**Exercise requirements**
Once the pictures are set aside, reproduce the entries below exactly.

[Start of Attachment]

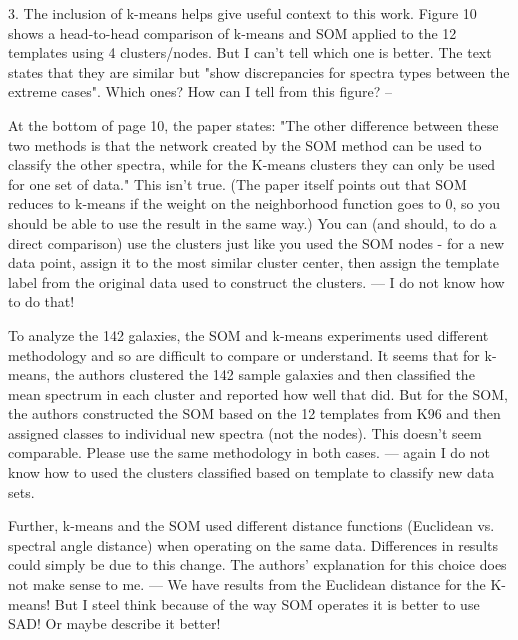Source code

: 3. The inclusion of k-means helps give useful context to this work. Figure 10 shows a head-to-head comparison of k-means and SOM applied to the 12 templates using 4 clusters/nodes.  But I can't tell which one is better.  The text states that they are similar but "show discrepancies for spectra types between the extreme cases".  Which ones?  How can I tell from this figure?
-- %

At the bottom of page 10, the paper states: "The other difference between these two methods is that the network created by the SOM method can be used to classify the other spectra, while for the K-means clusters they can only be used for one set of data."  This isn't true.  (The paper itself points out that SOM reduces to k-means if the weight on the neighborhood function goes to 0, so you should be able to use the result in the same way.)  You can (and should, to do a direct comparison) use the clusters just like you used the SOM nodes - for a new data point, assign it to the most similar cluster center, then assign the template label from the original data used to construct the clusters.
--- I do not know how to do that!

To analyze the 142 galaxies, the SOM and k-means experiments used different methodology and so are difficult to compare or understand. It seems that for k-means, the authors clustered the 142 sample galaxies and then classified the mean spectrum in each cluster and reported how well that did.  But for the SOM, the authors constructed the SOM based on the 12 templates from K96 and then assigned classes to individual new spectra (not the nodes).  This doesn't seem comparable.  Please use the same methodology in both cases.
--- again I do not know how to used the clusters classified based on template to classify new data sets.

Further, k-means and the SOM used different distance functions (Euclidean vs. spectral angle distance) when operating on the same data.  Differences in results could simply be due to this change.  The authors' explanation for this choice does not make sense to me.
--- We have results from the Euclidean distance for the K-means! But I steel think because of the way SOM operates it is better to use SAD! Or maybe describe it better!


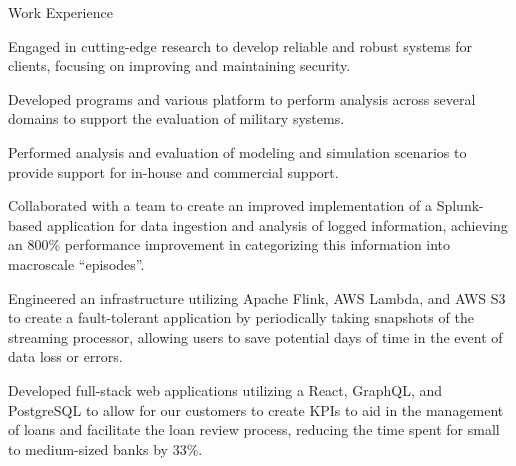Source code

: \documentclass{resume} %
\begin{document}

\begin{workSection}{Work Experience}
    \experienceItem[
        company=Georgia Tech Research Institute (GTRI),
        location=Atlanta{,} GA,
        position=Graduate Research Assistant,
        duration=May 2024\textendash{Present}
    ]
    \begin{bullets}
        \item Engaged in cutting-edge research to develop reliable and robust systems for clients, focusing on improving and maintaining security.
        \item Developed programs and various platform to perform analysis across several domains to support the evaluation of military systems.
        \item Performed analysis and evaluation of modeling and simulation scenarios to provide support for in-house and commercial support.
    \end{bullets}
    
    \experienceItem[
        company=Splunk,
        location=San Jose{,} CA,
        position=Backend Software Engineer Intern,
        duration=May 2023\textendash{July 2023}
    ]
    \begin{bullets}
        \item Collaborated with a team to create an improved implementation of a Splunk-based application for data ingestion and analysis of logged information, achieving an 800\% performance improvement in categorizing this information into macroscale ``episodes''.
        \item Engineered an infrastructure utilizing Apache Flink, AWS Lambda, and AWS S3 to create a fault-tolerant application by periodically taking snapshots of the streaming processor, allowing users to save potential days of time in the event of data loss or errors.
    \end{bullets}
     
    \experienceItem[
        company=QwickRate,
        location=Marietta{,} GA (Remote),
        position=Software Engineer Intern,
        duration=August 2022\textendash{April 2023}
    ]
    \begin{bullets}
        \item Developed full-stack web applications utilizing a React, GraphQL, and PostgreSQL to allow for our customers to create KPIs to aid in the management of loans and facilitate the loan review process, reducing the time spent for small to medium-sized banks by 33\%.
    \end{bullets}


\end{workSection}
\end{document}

[End of Attachment]

**Result of this task**
Source code

: 3. The inclusion of k-means helps give useful context to this work. Figure 10 shows a head-to-head comparison of k-means and SOM applied to the 12 templates using 4 clusters/nodes.  But I can't tell which one is better.  The text states that they are similar but "show discrepancies for spectra types between the extreme cases".  Which ones?  How can I tell from this figure?
-- %

At the bottom of page 10, the paper states: "The other difference between these two methods is that the network created by the SOM method can be used to classify the other spectra, while for the K-means clusters they can only be used for one set of data."  This isn't true.  (The paper itself points out that SOM reduces to k-means if the weight on the neighborhood function goes to 0, so you should be able to use the result in the same way.)  You can (and should, to do a direct comparison) use the clusters just like you used the SOM nodes - for a new data point, assign it to the most similar cluster center, then assign the template label from the original data used to construct the clusters.
--- I do not know how to do that!

To analyze the 142 galaxies, the SOM and k-means experiments used different methodology and so are difficult to compare or understand. It seems that for k-means, the authors clustered the 142 sample galaxies and then classified the mean spectrum in each cluster and reported how well that did.  But for the SOM, the authors constructed the SOM based on the 12 templates from K96 and then assigned classes to individual new spectra (not the nodes).  This doesn't seem comparable.  Please use the same methodology in both cases.
--- again I do not know how to used the clusters classified based on template to classify new data sets.

Further, k-means and the SOM used different distance functions (Euclidean vs. spectral angle distance) when operating on the same data.  Differences in results could simply be due to this change.  The authors' explanation for this choice does not make sense to me.
--- We have results from the Euclidean distance for the K-means! But I steel think because of the way SOM operates it is better to use SAD! Or maybe describe it better!


Source code

: \documentclass{resume} %
\begin{document}

\begin{workSection}{Work Experience}
    \experienceItem[
        company=Georgia Tech Research Institute (GTRI),
        location=Atlanta{,} GA,
        position=Graduate Research Assistant,
        duration=May 2024\textendash{Present}
    ]
    \begin{bullets}
        \item Engaged in cutting-edge research to develop reliable and robust systems for clients, focusing on improving and maintaining security.
        \item Developed programs and various platform to perform analysis across several domains to support the evaluation of military systems.
        \item Performed analysis and evaluation of modeling and simulation scenarios to provide support for in-house and commercial support.
    \end{bullets}
    
    \experienceItem[
        company=Splunk,
        location=San Jose{,} CA,
        position=Backend Software Engineer Intern,
        duration=May 2023\textendash{July 2023}
    ]
    \begin{bullets}
        \item Collaborated with a team to create an improved implementation of a Splunk-based application for data ingestion and analysis of logged information, achieving an 800\% performance improvement in categorizing this information into macroscale ``episodes''.
        \item Engineered an infrastructure utilizing Apache Flink, AWS Lambda, and AWS S3 to create a fault-tolerant application by periodically taking snapshots of the streaming processor, allowing users to save potential days of time in the event of data loss or errors.
    \end{bullets}
     
    \experienceItem[
        company=QwickRate,
        location=Marietta{,} GA (Remote),
        position=Software Engineer Intern,
        duration=August 2022\textendash{April 2023}
    ]
    \begin{bullets}
        \item Developed full-stack web applications utilizing a React, GraphQL, and PostgreSQL to allow for our customers to create KPIs to aid in the management of loans and facilitate the loan review process, reducing the time spent for small to medium-sized banks by 33\%.
    \end{bullets}


\end{workSection}
\end{document}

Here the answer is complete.